Material supplied:
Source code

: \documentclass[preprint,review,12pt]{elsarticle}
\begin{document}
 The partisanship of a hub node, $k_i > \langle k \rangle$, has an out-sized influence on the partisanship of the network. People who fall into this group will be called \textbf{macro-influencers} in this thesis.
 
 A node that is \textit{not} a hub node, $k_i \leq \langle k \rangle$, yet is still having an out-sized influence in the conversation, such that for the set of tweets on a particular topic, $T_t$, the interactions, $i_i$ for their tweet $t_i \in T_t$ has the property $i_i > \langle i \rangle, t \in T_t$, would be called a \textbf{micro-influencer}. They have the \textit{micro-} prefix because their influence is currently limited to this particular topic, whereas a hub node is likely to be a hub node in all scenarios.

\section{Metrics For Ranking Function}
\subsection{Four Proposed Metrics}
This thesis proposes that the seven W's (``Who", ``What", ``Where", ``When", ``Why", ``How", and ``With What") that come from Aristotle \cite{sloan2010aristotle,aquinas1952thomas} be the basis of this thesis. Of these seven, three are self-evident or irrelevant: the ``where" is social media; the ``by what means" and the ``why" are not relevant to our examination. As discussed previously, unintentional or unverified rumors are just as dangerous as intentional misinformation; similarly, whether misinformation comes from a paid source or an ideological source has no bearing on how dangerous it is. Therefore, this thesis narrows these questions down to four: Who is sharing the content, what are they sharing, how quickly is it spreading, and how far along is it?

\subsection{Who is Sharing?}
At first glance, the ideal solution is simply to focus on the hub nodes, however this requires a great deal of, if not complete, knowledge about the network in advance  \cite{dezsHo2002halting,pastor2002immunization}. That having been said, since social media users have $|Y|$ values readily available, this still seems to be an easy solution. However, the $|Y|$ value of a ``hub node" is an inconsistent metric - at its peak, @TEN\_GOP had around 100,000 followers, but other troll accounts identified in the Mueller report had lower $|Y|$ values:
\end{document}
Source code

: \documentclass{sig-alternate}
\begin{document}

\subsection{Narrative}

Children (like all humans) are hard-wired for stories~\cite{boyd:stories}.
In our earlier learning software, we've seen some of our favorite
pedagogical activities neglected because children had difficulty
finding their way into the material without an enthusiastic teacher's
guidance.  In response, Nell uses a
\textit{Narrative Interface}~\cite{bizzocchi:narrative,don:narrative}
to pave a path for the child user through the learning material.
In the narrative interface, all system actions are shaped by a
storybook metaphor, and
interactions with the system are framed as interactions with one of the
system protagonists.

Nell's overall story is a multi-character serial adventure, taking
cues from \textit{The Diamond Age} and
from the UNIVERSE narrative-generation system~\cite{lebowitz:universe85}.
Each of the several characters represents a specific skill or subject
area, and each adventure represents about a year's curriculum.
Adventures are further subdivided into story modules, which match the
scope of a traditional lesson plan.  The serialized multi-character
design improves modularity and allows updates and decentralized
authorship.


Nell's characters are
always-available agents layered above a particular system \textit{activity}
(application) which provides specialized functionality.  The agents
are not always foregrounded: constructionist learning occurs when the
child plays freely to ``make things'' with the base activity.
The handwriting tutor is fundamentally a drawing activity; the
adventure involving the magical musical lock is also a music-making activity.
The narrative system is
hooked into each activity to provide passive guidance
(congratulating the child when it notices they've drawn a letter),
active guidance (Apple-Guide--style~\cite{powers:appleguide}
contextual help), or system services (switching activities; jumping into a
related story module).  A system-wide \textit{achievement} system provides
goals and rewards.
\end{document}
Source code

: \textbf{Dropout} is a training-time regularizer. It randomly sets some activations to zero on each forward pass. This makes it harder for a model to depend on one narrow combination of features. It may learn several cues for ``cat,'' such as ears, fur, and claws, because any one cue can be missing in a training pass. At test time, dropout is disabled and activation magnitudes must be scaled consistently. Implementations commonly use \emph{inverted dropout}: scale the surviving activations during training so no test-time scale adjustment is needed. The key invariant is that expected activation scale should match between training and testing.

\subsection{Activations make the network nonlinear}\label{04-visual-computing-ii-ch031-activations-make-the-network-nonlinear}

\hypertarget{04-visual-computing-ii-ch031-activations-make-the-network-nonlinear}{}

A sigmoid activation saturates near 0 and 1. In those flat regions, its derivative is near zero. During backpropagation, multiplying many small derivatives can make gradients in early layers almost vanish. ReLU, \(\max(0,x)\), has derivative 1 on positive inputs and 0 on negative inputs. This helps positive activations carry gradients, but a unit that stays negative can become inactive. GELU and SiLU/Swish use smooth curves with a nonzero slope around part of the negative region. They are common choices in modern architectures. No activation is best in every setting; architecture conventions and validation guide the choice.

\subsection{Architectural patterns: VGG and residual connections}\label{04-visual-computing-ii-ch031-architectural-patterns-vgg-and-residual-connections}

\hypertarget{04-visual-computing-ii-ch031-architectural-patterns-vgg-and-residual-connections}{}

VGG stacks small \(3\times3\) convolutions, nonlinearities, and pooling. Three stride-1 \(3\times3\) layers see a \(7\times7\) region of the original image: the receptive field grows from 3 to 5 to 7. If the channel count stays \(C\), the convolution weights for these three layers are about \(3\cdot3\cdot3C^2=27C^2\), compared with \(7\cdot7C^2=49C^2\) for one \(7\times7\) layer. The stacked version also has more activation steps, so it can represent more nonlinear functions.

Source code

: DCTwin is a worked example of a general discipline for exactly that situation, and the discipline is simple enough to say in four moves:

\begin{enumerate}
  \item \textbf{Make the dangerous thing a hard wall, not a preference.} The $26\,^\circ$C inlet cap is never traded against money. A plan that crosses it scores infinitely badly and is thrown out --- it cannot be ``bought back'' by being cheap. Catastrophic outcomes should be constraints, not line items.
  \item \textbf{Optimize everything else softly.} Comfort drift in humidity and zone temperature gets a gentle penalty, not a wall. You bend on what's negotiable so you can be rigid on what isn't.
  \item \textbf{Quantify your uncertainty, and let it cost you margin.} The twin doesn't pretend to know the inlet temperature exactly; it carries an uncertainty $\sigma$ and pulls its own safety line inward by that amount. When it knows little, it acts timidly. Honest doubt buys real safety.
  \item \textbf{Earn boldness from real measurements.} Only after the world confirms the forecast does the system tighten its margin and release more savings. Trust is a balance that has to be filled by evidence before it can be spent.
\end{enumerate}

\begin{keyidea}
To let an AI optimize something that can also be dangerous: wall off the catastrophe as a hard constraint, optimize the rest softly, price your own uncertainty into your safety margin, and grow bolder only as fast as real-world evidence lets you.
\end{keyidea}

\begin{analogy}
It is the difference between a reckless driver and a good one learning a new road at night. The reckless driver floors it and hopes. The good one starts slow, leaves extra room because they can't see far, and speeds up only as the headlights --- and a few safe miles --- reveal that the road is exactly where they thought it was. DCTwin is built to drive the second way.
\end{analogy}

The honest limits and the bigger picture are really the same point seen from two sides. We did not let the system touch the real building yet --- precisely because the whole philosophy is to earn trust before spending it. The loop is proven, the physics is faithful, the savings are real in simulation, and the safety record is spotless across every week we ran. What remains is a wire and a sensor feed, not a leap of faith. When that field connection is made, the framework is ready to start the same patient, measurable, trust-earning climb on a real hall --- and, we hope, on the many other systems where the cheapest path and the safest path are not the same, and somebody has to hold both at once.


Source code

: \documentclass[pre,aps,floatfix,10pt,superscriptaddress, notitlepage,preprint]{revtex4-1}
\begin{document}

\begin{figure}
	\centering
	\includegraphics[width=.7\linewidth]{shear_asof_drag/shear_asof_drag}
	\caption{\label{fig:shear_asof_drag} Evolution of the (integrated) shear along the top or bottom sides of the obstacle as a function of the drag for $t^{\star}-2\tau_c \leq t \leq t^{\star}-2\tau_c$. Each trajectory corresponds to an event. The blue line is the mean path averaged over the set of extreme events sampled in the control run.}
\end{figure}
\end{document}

Task statement:
Exactly as written, restate every record in the listing.

Answer for this exercise:
Source code

: \documentclass[preprint,review,12pt]{elsarticle}
\begin{document}
 The partisanship of a hub node, $k_i > \langle k \rangle$, has an out-sized influence on the partisanship of the network. People who fall into this group will be called \textbf{macro-influencers} in this thesis.
 
 A node that is \textit{not} a hub node, $k_i \leq \langle k \rangle$, yet is still having an out-sized influence in the conversation, such that for the set of tweets on a particular topic, $T_t$, the interactions, $i_i$ for their tweet $t_i \in T_t$ has the property $i_i > \langle i \rangle, t \in T_t$, would be called a \textbf{micro-influencer}. They have the \textit{micro-} prefix because their influence is currently limited to this particular topic, whereas a hub node is likely to be a hub node in all scenarios.

\section{Metrics For Ranking Function}
\subsection{Four Proposed Metrics}
This thesis proposes that the seven W's (``Who", ``What", ``Where", ``When", ``Why", ``How", and ``With What") that come from Aristotle \cite{sloan2010aristotle,aquinas1952thomas} be the basis of this thesis. Of these seven, three are self-evident or irrelevant: the ``where" is social media; the ``by what means" and the ``why" are not relevant to our examination. As discussed previously, unintentional or unverified rumors are just as dangerous as intentional misinformation; similarly, whether misinformation comes from a paid source or an ideological source has no bearing on how dangerous it is. Therefore, this thesis narrows these questions down to four: Who is sharing the content, what are they sharing, how quickly is it spreading, and how far along is it?

\subsection{Who is Sharing?}
At first glance, the ideal solution is simply to focus on the hub nodes, however this requires a great deal of, if not complete, knowledge about the network in advance  \cite{dezsHo2002halting,pastor2002immunization}. That having been said, since social media users have $|Y|$ values readily available, this still seems to be an easy solution. However, the $|Y|$ value of a ``hub node" is an inconsistent metric - at its peak, @TEN\_GOP had around 100,000 followers, but other troll accounts identified in the Mueller report had lower $|Y|$ values:
\end{document}
Source code

: \documentclass{sig-alternate}
\begin{document}

\subsection{Narrative}

Children (like all humans) are hard-wired for stories~\cite{boyd:stories}.
In our earlier learning software, we've seen some of our favorite
pedagogical activities neglected because children had difficulty
finding their way into the material without an enthusiastic teacher's
guidance.  In response, Nell uses a
\textit{Narrative Interface}~\cite{bizzocchi:narrative,don:narrative}
to pave a path for the child user through the learning material.
In the narrative interface, all system actions are shaped by a
storybook metaphor, and
interactions with the system are framed as interactions with one of the
system protagonists.

Nell's overall story is a multi-character serial adventure, taking
cues from \textit{The Diamond Age} and
from the UNIVERSE narrative-generation system~\cite{lebowitz:universe85}.
Each of the several characters represents a specific skill or subject
area, and each adventure represents about a year's curriculum.
Adventures are further subdivided into story modules, which match the
scope of a traditional lesson plan.  The serialized multi-character
design improves modularity and allows updates and decentralized
authorship.


Nell's characters are
always-available agents layered above a particular system \textit{activity}
(application) which provides specialized functionality.  The agents
are not always foregrounded: constructionist learning occurs when the
child plays freely to ``make things'' with the base activity.
The handwriting tutor is fundamentally a drawing activity; the
adventure involving the magical musical lock is also a music-making activity.
The narrative system is
hooked into each activity to provide passive guidance
(congratulating the child when it notices they've drawn a letter),
active guidance (Apple-Guide--style~\cite{powers:appleguide}
contextual help), or system services (switching activities; jumping into a
related story module).  A system-wide \textit{achievement} system provides
goals and rewards.
\end{document}
Source code

: \textbf{Dropout} is a training-time regularizer. It randomly sets some activations to zero on each forward pass. This makes it harder for a model to depend on one narrow combination of features. It may learn several cues for ``cat,'' such as ears, fur, and claws, because any one cue can be missing in a training pass. At test time, dropout is disabled and activation magnitudes must be scaled consistently. Implementations commonly use \emph{inverted dropout}: scale the surviving activations during training so no test-time scale adjustment is needed. The key invariant is that expected activation scale should match between training and testing.

\subsection{Activations make the network nonlinear}\label{04-visual-computing-ii-ch031-activations-make-the-network-nonlinear}

\hypertarget{04-visual-computing-ii-ch031-activations-make-the-network-nonlinear}{}

A sigmoid activation saturates near 0 and 1. In those flat regions, its derivative is near zero. During backpropagation, multiplying many small derivatives can make gradients in early layers almost vanish. ReLU, \(\max(0,x)\), has derivative 1 on positive inputs and 0 on negative inputs. This helps positive activations carry gradients, but a unit that stays negative can become inactive. GELU and SiLU/Swish use smooth curves with a nonzero slope around part of the negative region. They are common choices in modern architectures. No activation is best in every setting; architecture conventions and validation guide the choice.

\subsection{Architectural patterns: VGG and residual connections}\label{04-visual-computing-ii-ch031-architectural-patterns-vgg-and-residual-connections}

\hypertarget{04-visual-computing-ii-ch031-architectural-patterns-vgg-and-residual-connections}{}

VGG stacks small \(3\times3\) convolutions, nonlinearities, and pooling. Three stride-1 \(3\times3\) layers see a \(7\times7\) region of the original image: the receptive field grows from 3 to 5 to 7. If the channel count stays \(C\), the convolution weights for these three layers are about \(3\cdot3\cdot3C^2=27C^2\), compared with \(7\cdot7C^2=49C^2\) for one \(7\times7\) layer. The stacked version also has more activation steps, so it can represent more nonlinear functions.

Source code

: DCTwin is a worked example of a general discipline for exactly that situation, and the discipline is simple enough to say in four moves:

\begin{enumerate}
  \item \textbf{Make the dangerous thing a hard wall, not a preference.} The $26\,^\circ$C inlet cap is never traded against money. A plan that crosses it scores infinitely badly and is thrown out --- it cannot be ``bought back'' by being cheap. Catastrophic outcomes should be constraints, not line items.
  \item \textbf{Optimize everything else softly.} Comfort drift in humidity and zone temperature gets a gentle penalty, not a wall. You bend on what's negotiable so you can be rigid on what isn't.
  \item \textbf{Quantify your uncertainty, and let it cost you margin.} The twin doesn't pretend to know the inlet temperature exactly; it carries an uncertainty $\sigma$ and pulls its own safety line inward by that amount. When it knows little, it acts timidly. Honest doubt buys real safety.
  \item \textbf{Earn boldness from real measurements.} Only after the world confirms the forecast does the system tighten its margin and release more savings. Trust is a balance that has to be filled by evidence before it can be spent.
\end{enumerate}

\begin{keyidea}
To let an AI optimize something that can also be dangerous: wall off the catastrophe as a hard constraint, optimize the rest softly, price your own uncertainty into your safety margin, and grow bolder only as fast as real-world evidence lets you.
\end{keyidea}

\begin{analogy}
It is the difference between a reckless driver and a good one learning a new road at night. The reckless driver floors it and hopes. The good one starts slow, leaves extra room because they can't see far, and speeds up only as the headlights --- and a few safe miles --- reveal that the road is exactly where they thought it was. DCTwin is built to drive the second way.
\end{analogy}

The honest limits and the bigger picture are really the same point seen from two sides. We did not let the system touch the real building yet --- precisely because the whole philosophy is to earn trust before spending it. The loop is proven, the physics is faithful, the savings are real in simulation, and the safety record is spotless across every week we ran. What remains is a wire and a sensor feed, not a leap of faith. When that field connection is made, the framework is ready to start the same patient, measurable, trust-earning climb on a real hall --- and, we hope, on the many other systems where the cheapest path and the safest path are not the same, and somebody has to hold both at once.


Source code

: \documentclass[pre,aps,floatfix,10pt,superscriptaddress, notitlepage,preprint]{revtex4-1}
\begin{document}

\begin{figure}
	\centering
	\includegraphics[width=.7\linewidth]{shear_asof_drag/shear_asof_drag}
	\caption{\label{fig:shear_asof_drag} Evolution of the (integrated) shear along the top or bottom sides of the obstacle as a function of the drag for $t^{\star}-2\tau_c \leq t \leq t^{\star}-2\tau_c$. Each trajectory corresponds to an event. The blue line is the mean path averaged over the set of extreme events sampled in the control run.}
\end{figure}
\end{document}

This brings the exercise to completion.